● Exercise requirements: Look through the material below for "returned". Copy every line that contains it.

● Provided records:
****
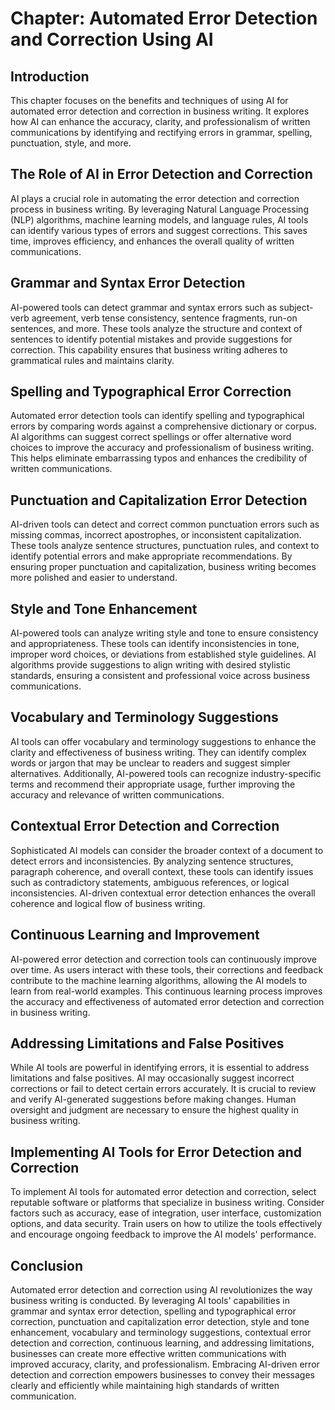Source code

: Chapter: Automated Error Detection and Correction Using AI
==========================================================

Introduction
------------

This chapter focuses on the benefits and techniques of using AI for automated error detection and correction in business writing. It explores how AI can enhance the accuracy, clarity, and professionalism of written communications by identifying and rectifying errors in grammar, spelling, punctuation, style, and more.

The Role of AI in Error Detection and Correction
------------------------------------------------

AI plays a crucial role in automating the error detection and correction process in business writing. By leveraging Natural Language Processing (NLP) algorithms, machine learning models, and language rules, AI tools can identify various types of errors and suggest corrections. This saves time, improves efficiency, and enhances the overall quality of written communications.

Grammar and Syntax Error Detection
----------------------------------

AI-powered tools can detect grammar and syntax errors such as subject-verb agreement, verb tense consistency, sentence fragments, run-on sentences, and more. These tools analyze the structure and context of sentences to identify potential mistakes and provide suggestions for correction. This capability ensures that business writing adheres to grammatical rules and maintains clarity.

Spelling and Typographical Error Correction
-------------------------------------------

Automated error detection tools can identify spelling and typographical errors by comparing words against a comprehensive dictionary or corpus. AI algorithms can suggest correct spellings or offer alternative word choices to improve the accuracy and professionalism of business writing. This helps eliminate embarrassing typos and enhances the credibility of written communications.

Punctuation and Capitalization Error Detection
----------------------------------------------

AI-driven tools can detect and correct common punctuation errors such as missing commas, incorrect apostrophes, or inconsistent capitalization. These tools analyze sentence structures, punctuation rules, and context to identify potential errors and make appropriate recommendations. By ensuring proper punctuation and capitalization, business writing becomes more polished and easier to understand.

Style and Tone Enhancement
--------------------------

AI-powered tools can analyze writing style and tone to ensure consistency and appropriateness. These tools can identify inconsistencies in tone, improper word choices, or deviations from established style guidelines. AI algorithms provide suggestions to align writing with desired stylistic standards, ensuring a consistent and professional voice across business communications.

Vocabulary and Terminology Suggestions
--------------------------------------

AI tools can offer vocabulary and terminology suggestions to enhance the clarity and effectiveness of business writing. They can identify complex words or jargon that may be unclear to readers and suggest simpler alternatives. Additionally, AI-powered tools can recognize industry-specific terms and recommend their appropriate usage, further improving the accuracy and relevance of written communications.

Contextual Error Detection and Correction
-----------------------------------------

Sophisticated AI models can consider the broader context of a document to detect errors and inconsistencies. By analyzing sentence structures, paragraph coherence, and overall context, these tools can identify issues such as contradictory statements, ambiguous references, or logical inconsistencies. AI-driven contextual error detection enhances the overall coherence and logical flow of business writing.

Continuous Learning and Improvement
-----------------------------------

AI-powered error detection and correction tools can continuously improve over time. As users interact with these tools, their corrections and feedback contribute to the machine learning algorithms, allowing the AI models to learn from real-world examples. This continuous learning process improves the accuracy and effectiveness of automated error detection and correction in business writing.

Addressing Limitations and False Positives
------------------------------------------

While AI tools are powerful in identifying errors, it is essential to address limitations and false positives. AI may occasionally suggest incorrect corrections or fail to detect certain errors accurately. It is crucial to review and verify AI-generated suggestions before making changes. Human oversight and judgment are necessary to ensure the highest quality in business writing.

Implementing AI Tools for Error Detection and Correction
--------------------------------------------------------

To implement AI tools for automated error detection and correction, select reputable software or platforms that specialize in business writing. Consider factors such as accuracy, ease of integration, user interface, customization options, and data security. Train users on how to utilize the tools effectively and encourage ongoing feedback to improve the AI models' performance.

Conclusion
----------

Automated error detection and correction using AI revolutionizes the way business writing is conducted. By leveraging AI tools' capabilities in grammar and syntax error detection, spelling and typographical error correction, punctuation and capitalization error detection, style and tone enhancement, vocabulary and terminology suggestions, contextual error detection and correction, continuous learning, and addressing limitations, businesses can create more effective written communications with improved accuracy, clarity, and professionalism. Embracing AI-driven error detection and correction empowers businesses to convey their messages clearly and efficiently while maintaining high standards of written communication.
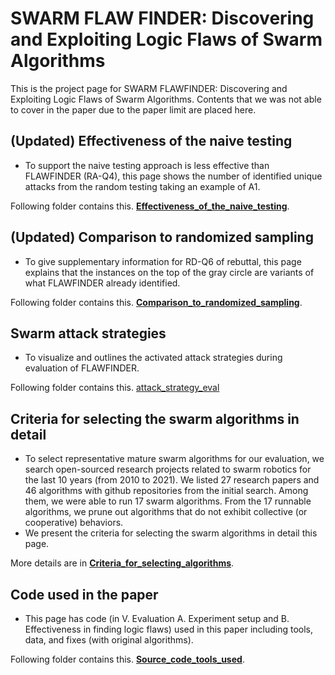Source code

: # SWARM FLAW FINDER: Discovering and Exploiting Logic Flaws of Swarm Algorithms


This is the project page for SWARM FLAWFINDER: Discovering and Exploiting Logic Flaws of Swarm Algorithms. Contents that we was not able to cover in the paper due to the paper limit are placed here.

## (Updated) Effectiveness of the naive testing

- To support the naive testing approach is less effective than FLAWFINDER (RA-Q4), this page shows the number of identified unique attacks from the random testing taking an example of A1.

Following folder contains this. **[Effectiveness_of_the_naive_testing](https://github.com/adswarm/src/tree/main/Effectiveness_of_the_naive_testing)**.

## (Updated) Comparison to randomized sampling

- To give supplementary information for RD-Q6 of rebuttal, this page explains that the instances on the top of the gray circle are variants of what FLAWFINDER already identified.

Following folder contains this. **[Comparison_to_randomized_sampling](https://github.com/adswarm/src/tree/main/Comparison_to_randomized_sampling)**.

## Swarm attack strategies

- To visualize and outlines the activated attack strategies during evaluation of FLAWFINDER.

Following folder contains this. [attack_strategy_eval](https://github.com/adswarm/src/tree/main/attack_strategy_eval)

## Criteria for selecting the swarm algorithms in detail

- To select representative mature swarm algorithms for our evaluation, we search open-sourced research projects related to swarm robotics for the last 10 years (from 2010 to 2021). We listed 27 research papers and 46 algorithms with github repositories from the initial search. Among them, we were able to run 17 swarm algorithms. From the 17 runnable algorithms, we prune out algorithms that do not exhibit collective (or cooperative) behaviors.
- We present the criteria for selecting the swarm algorithms in detail this page.

More details are in **[Criteria_for_selecting_algorithms](https://github.com/adswarm/src/tree/main/Criteria_for_selecting_algorithms)**.

## Code used in the paper

- This page has code (in V. Evaluation A. Experiment setup and B. Effectiveness in finding logic flaws) used in this paper including tools, data, and fixes (with original algorithms).

Following folder contains this. **[Source_code_tools_used](https://github.com/adswarm/src/tree/main/Source_code_tools_used)**.
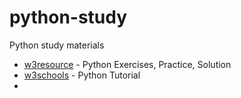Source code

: # python-study
Python study materials 


- [w3resource](https://www.w3resource.com/python-exercises/python-basic-exercises.php) - Python Exercises, Practice, Solution
- [w3schools](https://www.w3schools.com/python/default.asp) - Python Tutorial
- 

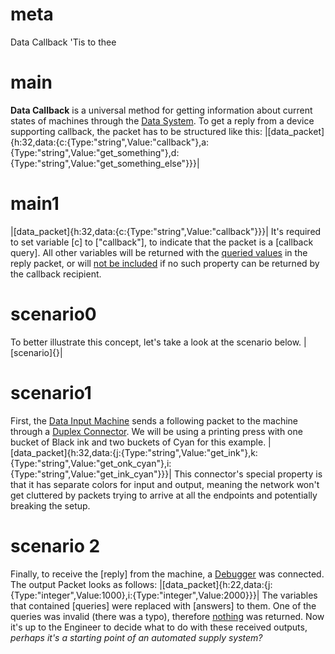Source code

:# meta
Data Callback
'Tis to thee
# main
**Data Callback** is a universal method for getting information about current states of machines through
the [Data System](data_main.md).
To get a reply from a device supporting callback, the packet has to be structured like this:
|[data_packet]{h:32,data:{c:{Type:"string",Value:"callback"},a:{Type:"string",Value:"get_something"},d:{Type:"string",Value:"get_something_else"}}}|
# main1
|[data_packet]{h:32,data:{c:{Type:"string",Value:"callback"}}}|
It's required to set variable [c] to ["callback"], to indicate that the packet is a [callback query].
All other variables will be returned with the [queried values](data_types.md) in the reply packet, or will [not be included](data_types.md#null) if no such property can be returned by the callback recipient.
# scenario0
To better illustrate this concept, let's take a look at the scenario below.
|[scenario]{}|
# scenario1
First, the [Data Input Machine](data_input_machine.md) sends a following packet to the machine through a [Duplex Connector](data_wiring.md#duplexconnector). We will be using a printing press with one bucket of Black ink and two buckets of Cyan for this example.
|[data_packet]{h:32,data:{j:{Type:"string",Value:"get_ink"},k:{Type:"string",Value:"get_onk_cyan"},i:{Type:"string",Value:"get_ink_cyan"}}}|
This connector's special property is that it has separate colors for input and output, meaning the network won't get cluttered by packets trying to arrive at all the endpoints and potentially breaking the setup.
# scenario 2
Finally, to receive the [reply] from the machine, a [Debugger](data_wiring.md#debugger) was connected.
The output Packet looks as follows:
|[data_packet]{h:22,data:{j:{Type:"integer",Value:1000},i:{Type:"integer",Value:2000}}}|
The variables that contained [queries] were replaced with [answers] to them. One of the queries was invalid (there was a typo), therefore [nothing](data_types.md#null) was returned.
Now it's up to the Engineer to decide what to do with these received outputs, *perhaps it's a starting point of an automated supply system?*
****
● Solution:
All other variables will be returned with the [queried values](data_types.md) in the reply packet, or will [not be included](data_types.md#null) if no such property can be returned by the callback recipient.
The variables that contained [queries] were replaced with [answers] to them. One of the queries was invalid (there was a typo), therefore [nothing](data_types.md#null) was returned.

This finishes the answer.